**Data supplied:**
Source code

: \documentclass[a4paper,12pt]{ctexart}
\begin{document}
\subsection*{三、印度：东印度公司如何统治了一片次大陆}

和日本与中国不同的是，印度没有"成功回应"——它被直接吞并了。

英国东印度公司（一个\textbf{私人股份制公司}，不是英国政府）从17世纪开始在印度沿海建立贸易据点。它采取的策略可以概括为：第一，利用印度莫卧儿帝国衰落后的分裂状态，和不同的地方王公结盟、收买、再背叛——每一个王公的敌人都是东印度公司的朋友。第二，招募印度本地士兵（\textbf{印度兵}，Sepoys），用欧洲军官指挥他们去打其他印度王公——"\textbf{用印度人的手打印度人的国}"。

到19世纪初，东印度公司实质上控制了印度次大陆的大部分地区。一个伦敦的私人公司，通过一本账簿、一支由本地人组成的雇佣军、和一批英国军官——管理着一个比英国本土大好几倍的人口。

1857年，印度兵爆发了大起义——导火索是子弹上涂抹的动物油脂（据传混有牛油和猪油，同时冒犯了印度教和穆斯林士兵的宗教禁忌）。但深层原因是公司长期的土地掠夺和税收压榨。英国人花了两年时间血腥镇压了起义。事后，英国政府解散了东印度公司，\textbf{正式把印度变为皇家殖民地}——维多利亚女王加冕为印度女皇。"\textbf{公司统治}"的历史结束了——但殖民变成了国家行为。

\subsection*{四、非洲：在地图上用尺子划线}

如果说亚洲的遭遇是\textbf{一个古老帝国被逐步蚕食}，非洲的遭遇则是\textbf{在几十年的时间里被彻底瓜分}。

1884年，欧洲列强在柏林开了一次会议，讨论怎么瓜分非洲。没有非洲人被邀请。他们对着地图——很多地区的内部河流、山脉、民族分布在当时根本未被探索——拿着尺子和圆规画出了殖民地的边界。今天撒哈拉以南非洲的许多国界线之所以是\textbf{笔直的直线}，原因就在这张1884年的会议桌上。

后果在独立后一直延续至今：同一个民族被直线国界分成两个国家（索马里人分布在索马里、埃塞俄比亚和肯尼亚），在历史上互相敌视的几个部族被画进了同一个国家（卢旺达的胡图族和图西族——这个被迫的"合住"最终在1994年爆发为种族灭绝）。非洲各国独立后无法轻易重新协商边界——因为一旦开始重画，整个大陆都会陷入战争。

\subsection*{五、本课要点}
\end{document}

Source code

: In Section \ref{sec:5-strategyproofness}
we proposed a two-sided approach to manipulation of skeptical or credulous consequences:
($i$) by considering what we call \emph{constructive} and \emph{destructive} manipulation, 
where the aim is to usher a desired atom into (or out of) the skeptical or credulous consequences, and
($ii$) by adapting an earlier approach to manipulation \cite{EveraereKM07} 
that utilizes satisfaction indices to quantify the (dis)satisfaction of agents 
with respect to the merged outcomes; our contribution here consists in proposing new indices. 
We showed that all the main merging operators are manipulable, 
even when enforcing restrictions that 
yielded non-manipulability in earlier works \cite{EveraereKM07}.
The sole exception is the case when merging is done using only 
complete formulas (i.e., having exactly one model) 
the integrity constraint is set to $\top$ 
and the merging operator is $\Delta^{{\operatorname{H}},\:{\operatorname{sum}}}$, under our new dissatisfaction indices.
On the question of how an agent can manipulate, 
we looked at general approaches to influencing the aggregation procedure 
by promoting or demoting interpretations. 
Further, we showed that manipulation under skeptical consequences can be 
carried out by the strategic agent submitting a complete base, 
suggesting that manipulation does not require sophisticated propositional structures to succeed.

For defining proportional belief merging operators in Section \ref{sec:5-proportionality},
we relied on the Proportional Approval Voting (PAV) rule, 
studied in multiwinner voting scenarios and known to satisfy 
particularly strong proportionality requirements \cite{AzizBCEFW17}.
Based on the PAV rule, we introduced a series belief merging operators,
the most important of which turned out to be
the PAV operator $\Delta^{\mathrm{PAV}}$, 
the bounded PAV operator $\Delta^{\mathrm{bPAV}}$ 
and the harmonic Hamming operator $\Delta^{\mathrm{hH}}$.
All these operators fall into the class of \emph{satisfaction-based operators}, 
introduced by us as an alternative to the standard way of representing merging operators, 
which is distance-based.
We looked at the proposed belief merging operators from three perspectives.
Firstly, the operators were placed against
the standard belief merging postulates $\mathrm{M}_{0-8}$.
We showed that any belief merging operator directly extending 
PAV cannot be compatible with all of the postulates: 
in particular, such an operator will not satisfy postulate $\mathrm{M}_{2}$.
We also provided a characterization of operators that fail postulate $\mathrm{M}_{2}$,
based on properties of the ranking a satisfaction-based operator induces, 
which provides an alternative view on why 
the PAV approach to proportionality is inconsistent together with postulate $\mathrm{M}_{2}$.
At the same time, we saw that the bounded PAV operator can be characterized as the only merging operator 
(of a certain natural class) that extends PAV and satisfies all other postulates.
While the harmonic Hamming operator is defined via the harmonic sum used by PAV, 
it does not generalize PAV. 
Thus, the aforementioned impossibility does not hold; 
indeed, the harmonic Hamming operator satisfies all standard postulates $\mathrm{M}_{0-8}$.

**Required action:**
Every entry must be output again, exactly as written above.

**Solved problem:**
Source code

: \documentclass[a4paper,12pt]{ctexart}
\begin{document}
\subsection*{三、印度：东印度公司如何统治了一片次大陆}

和日本与中国不同的是，印度没有"成功回应"——它被直接吞并了。

英国东印度公司（一个\textbf{私人股份制公司}，不是英国政府）从17世纪开始在印度沿海建立贸易据点。它采取的策略可以概括为：第一，利用印度莫卧儿帝国衰落后的分裂状态，和不同的地方王公结盟、收买、再背叛——每一个王公的敌人都是东印度公司的朋友。第二，招募印度本地士兵（\textbf{印度兵}，Sepoys），用欧洲军官指挥他们去打其他印度王公——"\textbf{用印度人的手打印度人的国}"。

到19世纪初，东印度公司实质上控制了印度次大陆的大部分地区。一个伦敦的私人公司，通过一本账簿、一支由本地人组成的雇佣军、和一批英国军官——管理着一个比英国本土大好几倍的人口。

1857年，印度兵爆发了大起义——导火索是子弹上涂抹的动物油脂（据传混有牛油和猪油，同时冒犯了印度教和穆斯林士兵的宗教禁忌）。但深层原因是公司长期的土地掠夺和税收压榨。英国人花了两年时间血腥镇压了起义。事后，英国政府解散了东印度公司，\textbf{正式把印度变为皇家殖民地}——维多利亚女王加冕为印度女皇。"\textbf{公司统治}"的历史结束了——但殖民变成了国家行为。

\subsection*{四、非洲：在地图上用尺子划线}

如果说亚洲的遭遇是\textbf{一个古老帝国被逐步蚕食}，非洲的遭遇则是\textbf{在几十年的时间里被彻底瓜分}。

1884年，欧洲列强在柏林开了一次会议，讨论怎么瓜分非洲。没有非洲人被邀请。他们对着地图——很多地区的内部河流、山脉、民族分布在当时根本未被探索——拿着尺子和圆规画出了殖民地的边界。今天撒哈拉以南非洲的许多国界线之所以是\textbf{笔直的直线}，原因就在这张1884年的会议桌上。

后果在独立后一直延续至今：同一个民族被直线国界分成两个国家（索马里人分布在索马里、埃塞俄比亚和肯尼亚），在历史上互相敌视的几个部族被画进了同一个国家（卢旺达的胡图族和图西族——这个被迫的"合住"最终在1994年爆发为种族灭绝）。非洲各国独立后无法轻易重新协商边界——因为一旦开始重画，整个大陆都会陷入战争。

\subsection*{五、本课要点}
\end{document}

Source code

: In Section \ref{sec:5-strategyproofness}
we proposed a two-sided approach to manipulation of skeptical or credulous consequences:
($i$) by considering what we call \emph{constructive} and \emph{destructive} manipulation, 
where the aim is to usher a desired atom into (or out of) the skeptical or credulous consequences, and
($ii$) by adapting an earlier approach to manipulation \cite{EveraereKM07} 
that utilizes satisfaction indices to quantify the (dis)satisfaction of agents 
with respect to the merged outcomes; our contribution here consists in proposing new indices. 
We showed that all the main merging operators are manipulable, 
even when enforcing restrictions that 
yielded non-manipulability in earlier works \cite{EveraereKM07}.
The sole exception is the case when merging is done using only 
complete formulas (i.e., having exactly one model) 
the integrity constraint is set to $\top$ 
and the merging operator is $\Delta^{{\operatorname{H}},\:{\operatorname{sum}}}$, under our new dissatisfaction indices.
On the question of how an agent can manipulate, 
we looked at general approaches to influencing the aggregation procedure 
by promoting or demoting interpretations. 
Further, we showed that manipulation under skeptical consequences can be 
carried out by the strategic agent submitting a complete base, 
suggesting that manipulation does not require sophisticated propositional structures to succeed.

For defining proportional belief merging operators in Section \ref{sec:5-proportionality},
we relied on the Proportional Approval Voting (PAV) rule, 
studied in multiwinner voting scenarios and known to satisfy 
particularly strong proportionality requirements \cite{AzizBCEFW17}.
Based on the PAV rule, we introduced a series belief merging operators,
the most important of which turned out to be
the PAV operator $\Delta^{\mathrm{PAV}}$, 
the bounded PAV operator $\Delta^{\mathrm{bPAV}}$ 
and the harmonic Hamming operator $\Delta^{\mathrm{hH}}$.
All these operators fall into the class of \emph{satisfaction-based operators}, 
introduced by us as an alternative to the standard way of representing merging operators, 
which is distance-based.
We looked at the proposed belief merging operators from three perspectives.
Firstly, the operators were placed against
the standard belief merging postulates $\mathrm{M}_{0-8}$.
We showed that any belief merging operator directly extending 
PAV cannot be compatible with all of the postulates: 
in particular, such an operator will not satisfy postulate $\mathrm{M}_{2}$.
We also provided a characterization of operators that fail postulate $\mathrm{M}_{2}$,
based on properties of the ranking a satisfaction-based operator induces, 
which provides an alternative view on why 
the PAV approach to proportionality is inconsistent together with postulate $\mathrm{M}_{2}$.
At the same time, we saw that the bounded PAV operator can be characterized as the only merging operator 
(of a certain natural class) that extends PAV and satisfies all other postulates.
While the harmonic Hamming operator is defined via the harmonic sum used by PAV, 
it does not generalize PAV. 
Thus, the aforementioned impossibility does not hold; 
indeed, the harmonic Hamming operator satisfies all standard postulates $\mathrm{M}_{0-8}$.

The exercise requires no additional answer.